- Transitioning assessment systems
Job demands and academic studies are evolving to reflect rapid changes in labour markets across the US and global markets. Work and academic environments are technology-rich, problems are frequently dynamic and people work in teams to achieve their goals. Participants in this session will have the opportunity to see two innovative assessments tasks that measure Critical Thinking skills embedded in Math and ELA content areas. Findings from a US and international pilot study will be shared with participants and the panel of CCSS experts will discuss the implications of 21cS tasks and findings on next generation assessments.
The first task will illustrate how students apply their critical thinking skills to come up with an evidence based recommendation. Students will use technological tools to gather evidence and make their reasoning visible. Usability testing has shown how these tools help students think through complex problems and increases engagement levels in students. By embedding textual and visual representation of information and capturing student responses by various mediums, students are able to demonstrate their proficiency and content mastery.
In the second task students are assessed on their math critical thinking skills in a real life situation. Students engage in a simulated conversation to investigate patterns of association in bivariate data to make predictions. Students monitor and evaluate their progress and adjust their decisions based on newly presented data throughout the task. They use technological tools to explore and deepen their understanding of the problem.

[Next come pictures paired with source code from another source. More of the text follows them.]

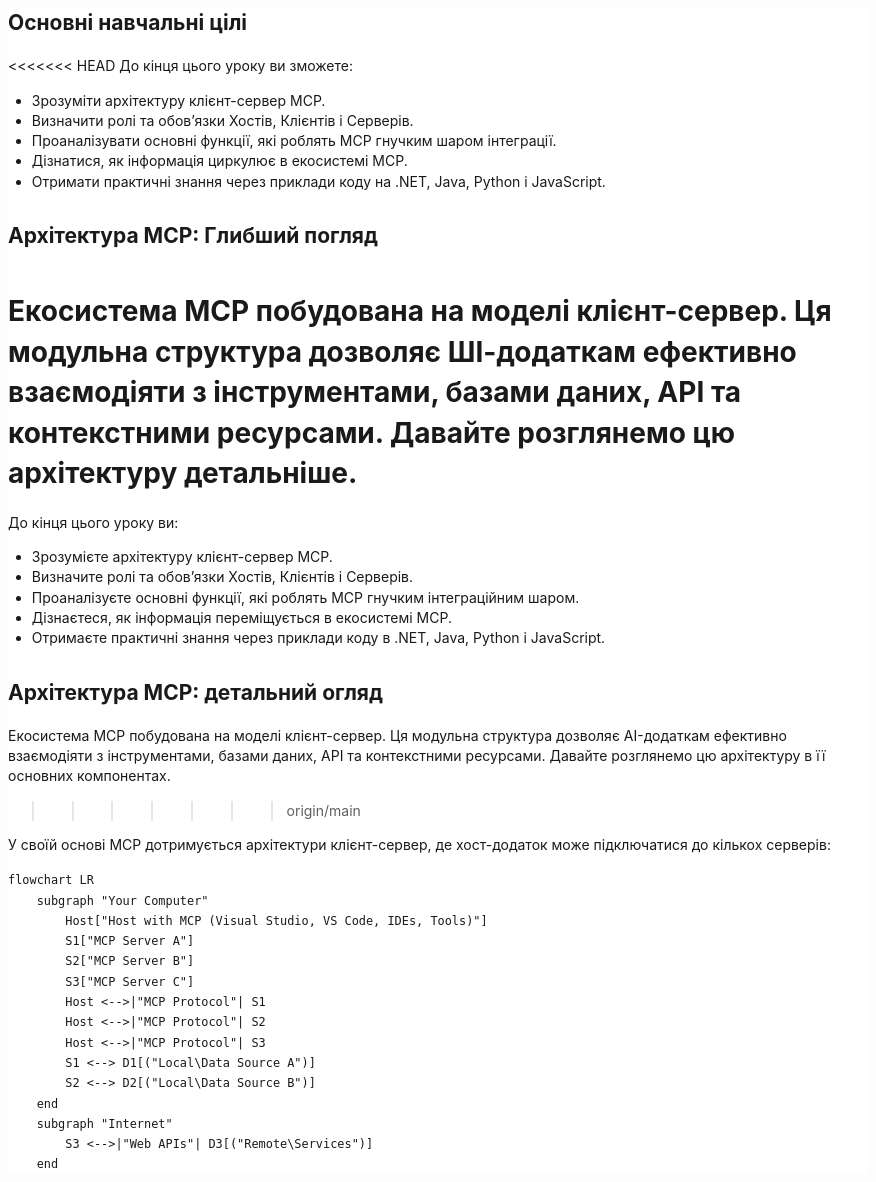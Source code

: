 ## Основні навчальні цілі

<<<<<<< HEAD
До кінця цього уроку ви зможете:

- Зрозуміти архітектуру клієнт-сервер MCP.
- Визначити ролі та обов’язки Хостів, Клієнтів і Серверів.
- Проаналізувати основні функції, які роблять MCP гнучким шаром інтеграції.
- Дізнатися, як інформація циркулює в екосистемі MCP.
- Отримати практичні знання через приклади коду на .NET, Java, Python і JavaScript.

## Архітектура MCP: Глибший погляд

Екосистема MCP побудована на моделі клієнт-сервер. Ця модульна структура дозволяє ШІ-додаткам ефективно взаємодіяти з інструментами, базами даних, API та контекстними ресурсами. Давайте розглянемо цю архітектуру детальніше.
=======
До кінця цього уроку ви:

- Зрозумієте архітектуру клієнт-сервер MCP.
- Визначите ролі та обов’язки Хостів, Клієнтів і Серверів.
- Проаналізуєте основні функції, які роблять MCP гнучким інтеграційним шаром.
- Дізнаєтеся, як інформація переміщується в екосистемі MCP.
- Отримаєте практичні знання через приклади коду в .NET, Java, Python і JavaScript.

## Архітектура MCP: детальний огляд

Екосистема MCP побудована на моделі клієнт-сервер. Ця модульна структура дозволяє AI-додаткам ефективно взаємодіяти з інструментами, базами даних, API та контекстними ресурсами. Давайте розглянемо цю архітектуру в її основних компонентах.
>>>>>>> origin/main

У своїй основі MCP дотримується архітектури клієнт-сервер, де хост-додаток може підключатися до кількох серверів:

```mermaid
flowchart LR
    subgraph "Your Computer"
        Host["Host with MCP (Visual Studio, VS Code, IDEs, Tools)"]
        S1["MCP Server A"]
        S2["MCP Server B"]
        S3["MCP Server C"]
        Host <-->|"MCP Protocol"| S1
        Host <-->|"MCP Protocol"| S2
        Host <-->|"MCP Protocol"| S3
        S1 <--> D1[("Local\Data Source A")]
        S2 <--> D2[("Local\Data Source B")]
    end
    subgraph "Internet"
        S3 <-->|"Web APIs"| D3[("Remote\Services")]
    end
```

The critical importance of developing 21st Century Skills (21cS) in young people is now widely recognised around the world. The Common Core State Standards (CCSS) has incorporated higher order thinking skills and many 21st Century Skills in the new ELA and Math standard sets and practices. By teaching and assessing 21st Century Skills in classrooms we can better prepare our students for success in college and the workforce.
Allowing students to optimally demonstrate their 21Cs will involve a shift in the assessment designs used in many conventional assessments. Students are required to demonstrate their higher order thinking skills in authentic situations. With the advancements in technology assessing 21cS can be made scalable. In many cases students can be asked to perform a variety of actions using a diverse set of technology-rich environment tools to solve problems within rich, complex scenarios that reflect age appropriate authentic situations.
This presentation illustrates how computer based innovative assessment can bridge between CCSS skills and 21st Century competencies. Within this session we will share two examples on how 21cS can be measured today in CCSS assessments. Presenters will illustrate task models and supporting research on how Critical Thinking can be measured in math and ELA context. The panel will comment on various ways to apply 21cS assessments to common core task models. The panel will discuss the implications to both summative and formative CCSS assessments as well as on classroom instruction.